Johannes Neumann (Rafinex SARL, 🇩🇪)
Tuesday session 3 (Zoom) (17:00–18:30 GMT)
View slides (pdf) (available under a CC BY-NC-ND 4.0 license)

Modern production methods, such as 3D printing, can manufacture almost constraint free form variations. Topology optimization enables engineers to explore the vastly increased design possibilities. Given the performance requirements, a part is optimized to be as cheap or lightweight as possible. Provided with the greatest allowed extent of the part, the algorithm fully controls the shape and placement of material and the incorporation of holes.

Care needs to be taken as there is a high risk of over-optimization towards the provided load cases. As a result the part might perform well in the simulated environment but fail in the actual application as unforeseen load conditions might occur or load cases might deviate due to some margin of error in manufacturing and application.

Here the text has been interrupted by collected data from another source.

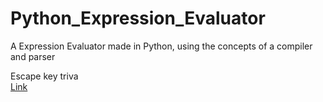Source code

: # Python_Expression_Evaluator
A Expression Evaluator made in Python, using the concepts of a compiler and parser

Escape key triva  
[Link](https://stackoverflow.com/questions/27372068/why-does-the-escape-key-have-a-delay-in-python-curses)

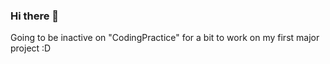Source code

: ### Hi there 👋

Going to be inactive on "CodingPractice" for a bit to work on my first major project :D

Stochastic topology optimization yields reliable optimal forms by extending physics models with risk assessment approaches from financial mathematics using formal uncertainty quantification methods. Loads are allowed to have an error in direction or magnitude, materials might have production faults. Incorporating these defects in the optimization yields unique designs that are not achievable by conventional topology optimization.

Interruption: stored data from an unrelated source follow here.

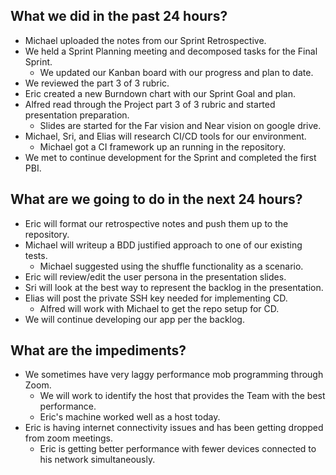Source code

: ## What we did in the past 24 hours?   
- Michael uploaded the notes from our Sprint Retrospective.   
- We held a Sprint Planning meeting and decomposed tasks for the Final Sprint.   
	- We updated our Kanban board with our progress and plan to date.  
- We reviewed the part 3 of 3 rubric.   
- Eric created a new Burndown chart with our Sprint Goal and plan.   
- Alfred read through the Project part 3 of 3 rubric and started presentation preparation.   
	- Slides are started for the Far vision and Near vision on google drive.  
- Michael, Sri, and Elias will research CI/CD tools for our environment.  
	- Michael got a CI framework up an running in the repository.  
- We met to continue development for the Sprint and completed the first PBI.  

## What are we going to do in the next 24 hours?  
- Eric will format our retrospective notes and push them up to the repository.   
- Michael will writeup a BDD justified approach to one of our existing tests.  
	- Michael suggested using the shuffle functionality as a scenario.  
- Eric will review/edit the user persona in the presentation slides.   
- Sri will look at the best way to represent the backlog in the presentation.   
- Elias will post the private SSH key needed for implementing CD.  
	- Alfred will work with Michael to get the repo setup for CD.  
- We will continue developing our app per the backlog.   

## What are the impediments?   
- We sometimes have very laggy performance mob programming through Zoom.   
	- We will work to identify the host that provides the Team with the best performance.   
	- Eric's machine worked well as a host today.  
- Eric is having internet connectivity issues and has been getting dropped from zoom meetings.   
	- Eric is getting better performance with fewer devices connected to his network simultaneously.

The generated designs react much more robustly to changing and unknown conditions in the physical world and have greatly increased reusability potential thanks to a greater performance envelope while maintaining or reducing weight compared to conventional design methods.

Manufacturability can be ensured with additional constraints such as two mold casting or printability for different printing techniques. State of the art adaptive numerical algorithms ensure high resolution, high quality ready to manufacture designs. These can be used to rapidly design and manufacture performance parts or as a blueprint for a more traditional design approach.

The degree of robustness can be controlled on a high level with model parameters when employing the Bayesian approach or on a low level frequentist approach by prescribing probabilities and a desired risk measure for more control and even more optimization potential.